> [To do] Filter the entries for the string "UserTokenDeposited". Copy each line that has it.
====
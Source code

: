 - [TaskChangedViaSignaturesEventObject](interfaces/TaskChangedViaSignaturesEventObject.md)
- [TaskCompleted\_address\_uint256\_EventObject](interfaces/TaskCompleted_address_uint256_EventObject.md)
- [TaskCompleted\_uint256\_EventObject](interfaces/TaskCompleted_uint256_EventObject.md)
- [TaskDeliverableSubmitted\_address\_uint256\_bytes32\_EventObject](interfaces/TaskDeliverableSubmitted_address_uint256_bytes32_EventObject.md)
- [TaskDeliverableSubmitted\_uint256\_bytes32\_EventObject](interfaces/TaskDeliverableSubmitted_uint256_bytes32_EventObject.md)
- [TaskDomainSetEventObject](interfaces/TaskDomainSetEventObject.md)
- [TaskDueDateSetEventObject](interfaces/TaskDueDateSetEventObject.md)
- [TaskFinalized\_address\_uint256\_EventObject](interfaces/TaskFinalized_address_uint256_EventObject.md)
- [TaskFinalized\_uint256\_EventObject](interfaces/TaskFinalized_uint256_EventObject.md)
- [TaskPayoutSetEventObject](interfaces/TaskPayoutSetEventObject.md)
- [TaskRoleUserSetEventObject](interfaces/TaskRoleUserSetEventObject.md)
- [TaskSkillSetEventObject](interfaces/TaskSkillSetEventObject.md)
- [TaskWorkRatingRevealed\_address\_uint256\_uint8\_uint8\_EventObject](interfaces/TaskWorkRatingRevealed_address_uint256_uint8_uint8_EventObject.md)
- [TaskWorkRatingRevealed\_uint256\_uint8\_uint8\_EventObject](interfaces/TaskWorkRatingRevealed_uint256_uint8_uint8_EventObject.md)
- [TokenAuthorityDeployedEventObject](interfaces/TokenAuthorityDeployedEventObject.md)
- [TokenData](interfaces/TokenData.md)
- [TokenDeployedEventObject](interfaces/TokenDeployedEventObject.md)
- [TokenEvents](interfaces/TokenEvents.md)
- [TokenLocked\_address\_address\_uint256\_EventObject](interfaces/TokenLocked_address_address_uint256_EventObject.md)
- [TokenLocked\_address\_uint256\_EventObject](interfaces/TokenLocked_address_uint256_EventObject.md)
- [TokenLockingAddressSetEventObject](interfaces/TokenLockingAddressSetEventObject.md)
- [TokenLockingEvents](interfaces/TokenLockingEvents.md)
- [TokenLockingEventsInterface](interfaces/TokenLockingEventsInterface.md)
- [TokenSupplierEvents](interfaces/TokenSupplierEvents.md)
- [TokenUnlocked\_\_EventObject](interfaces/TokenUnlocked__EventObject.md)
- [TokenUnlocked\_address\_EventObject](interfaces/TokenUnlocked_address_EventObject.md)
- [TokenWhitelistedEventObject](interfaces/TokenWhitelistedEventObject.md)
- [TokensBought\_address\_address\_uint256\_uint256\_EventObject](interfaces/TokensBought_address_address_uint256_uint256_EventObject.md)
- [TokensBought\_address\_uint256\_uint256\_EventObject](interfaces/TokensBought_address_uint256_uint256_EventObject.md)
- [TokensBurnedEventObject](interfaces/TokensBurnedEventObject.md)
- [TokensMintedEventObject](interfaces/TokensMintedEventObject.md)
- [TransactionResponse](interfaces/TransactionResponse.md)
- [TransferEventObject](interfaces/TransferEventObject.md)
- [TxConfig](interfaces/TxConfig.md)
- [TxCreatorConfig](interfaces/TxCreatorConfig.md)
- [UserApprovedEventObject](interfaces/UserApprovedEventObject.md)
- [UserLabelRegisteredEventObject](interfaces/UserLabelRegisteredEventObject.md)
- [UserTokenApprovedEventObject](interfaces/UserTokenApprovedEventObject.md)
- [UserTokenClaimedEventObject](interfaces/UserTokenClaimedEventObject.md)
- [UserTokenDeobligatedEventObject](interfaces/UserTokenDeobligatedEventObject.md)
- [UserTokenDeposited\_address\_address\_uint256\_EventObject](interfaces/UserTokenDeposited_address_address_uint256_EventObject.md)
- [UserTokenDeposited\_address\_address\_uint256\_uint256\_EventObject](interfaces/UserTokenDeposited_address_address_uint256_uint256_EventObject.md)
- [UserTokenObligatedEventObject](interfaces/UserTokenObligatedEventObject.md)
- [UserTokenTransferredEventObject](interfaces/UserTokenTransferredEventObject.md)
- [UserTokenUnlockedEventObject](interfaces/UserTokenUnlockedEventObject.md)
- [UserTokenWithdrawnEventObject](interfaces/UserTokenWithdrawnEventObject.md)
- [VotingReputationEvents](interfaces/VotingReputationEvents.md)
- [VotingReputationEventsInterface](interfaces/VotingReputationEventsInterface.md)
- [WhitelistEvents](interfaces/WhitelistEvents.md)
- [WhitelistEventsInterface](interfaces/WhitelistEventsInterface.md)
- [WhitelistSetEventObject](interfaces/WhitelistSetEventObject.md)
====
> [Written answer]
- [UserTokenDeposited\_address\_address\_uint256\_EventObject](interfaces/UserTokenDeposited_address_address_uint256_EventObject.md)
- [UserTokenDeposited\_address\_address\_uint256\_uint256\_EventObject](interfaces/UserTokenDeposited_address_address_uint256_uint256_EventObject.md)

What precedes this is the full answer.